Input material:
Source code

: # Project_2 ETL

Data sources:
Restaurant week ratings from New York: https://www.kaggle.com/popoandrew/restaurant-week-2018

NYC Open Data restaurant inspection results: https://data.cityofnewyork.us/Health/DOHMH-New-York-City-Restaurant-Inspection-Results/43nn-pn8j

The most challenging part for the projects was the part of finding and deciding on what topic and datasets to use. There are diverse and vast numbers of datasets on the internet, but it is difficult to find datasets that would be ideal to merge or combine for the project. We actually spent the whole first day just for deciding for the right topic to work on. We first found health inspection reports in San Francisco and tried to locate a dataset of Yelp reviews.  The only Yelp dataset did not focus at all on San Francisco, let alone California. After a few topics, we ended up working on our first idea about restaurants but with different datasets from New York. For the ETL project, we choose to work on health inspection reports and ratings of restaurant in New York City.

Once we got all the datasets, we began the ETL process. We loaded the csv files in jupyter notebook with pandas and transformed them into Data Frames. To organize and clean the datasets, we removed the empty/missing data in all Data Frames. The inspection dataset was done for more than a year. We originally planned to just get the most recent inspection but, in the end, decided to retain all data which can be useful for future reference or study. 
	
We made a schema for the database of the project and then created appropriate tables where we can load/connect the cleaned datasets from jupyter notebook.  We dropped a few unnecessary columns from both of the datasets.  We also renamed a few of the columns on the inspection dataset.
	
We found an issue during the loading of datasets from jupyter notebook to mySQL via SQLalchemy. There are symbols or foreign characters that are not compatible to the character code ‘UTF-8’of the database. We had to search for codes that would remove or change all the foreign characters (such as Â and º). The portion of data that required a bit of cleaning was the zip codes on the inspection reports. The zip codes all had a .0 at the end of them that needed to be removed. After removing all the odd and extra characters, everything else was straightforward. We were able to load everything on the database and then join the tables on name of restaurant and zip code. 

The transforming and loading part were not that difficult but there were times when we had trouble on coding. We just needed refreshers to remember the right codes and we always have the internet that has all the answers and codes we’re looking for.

Your assignment: The lines of the data, from the first through the one containing "We made a schema", are to be transcribed exactly.

Task response:
Source code

: # Project_2 ETL

Data sources:
Restaurant week ratings from New York: https://www.kaggle.com/popoandrew/restaurant-week-2018

NYC Open Data restaurant inspection results: https://data.cityofnewyork.us/Health/DOHMH-New-York-City-Restaurant-Inspection-Results/43nn-pn8j

The most challenging part for the projects was the part of finding and deciding on what topic and datasets to use. There are diverse and vast numbers of datasets on the internet, but it is difficult to find datasets that would be ideal to merge or combine for the project. We actually spent the whole first day just for deciding for the right topic to work on. We first found health inspection reports in San Francisco and tried to locate a dataset of Yelp reviews.  The only Yelp dataset did not focus at all on San Francisco, let alone California. After a few topics, we ended up working on our first idea about restaurants but with different datasets from New York. For the ETL project, we choose to work on health inspection reports and ratings of restaurant in New York City.

Once we got all the datasets, we began the ETL process. We loaded the csv files in jupyter notebook with pandas and transformed them into Data Frames. To organize and clean the datasets, we removed the empty/missing data in all Data Frames. The inspection dataset was done for more than a year. We originally planned to just get the most recent inspection but, in the end, decided to retain all data which can be useful for future reference or study. 
	
We made a schema for the database of the project and then created appropriate tables where we can load/connect the cleaned datasets from jupyter notebook.  We dropped a few unnecessary columns from both of the datasets.  We also renamed a few of the columns on the inspection dataset.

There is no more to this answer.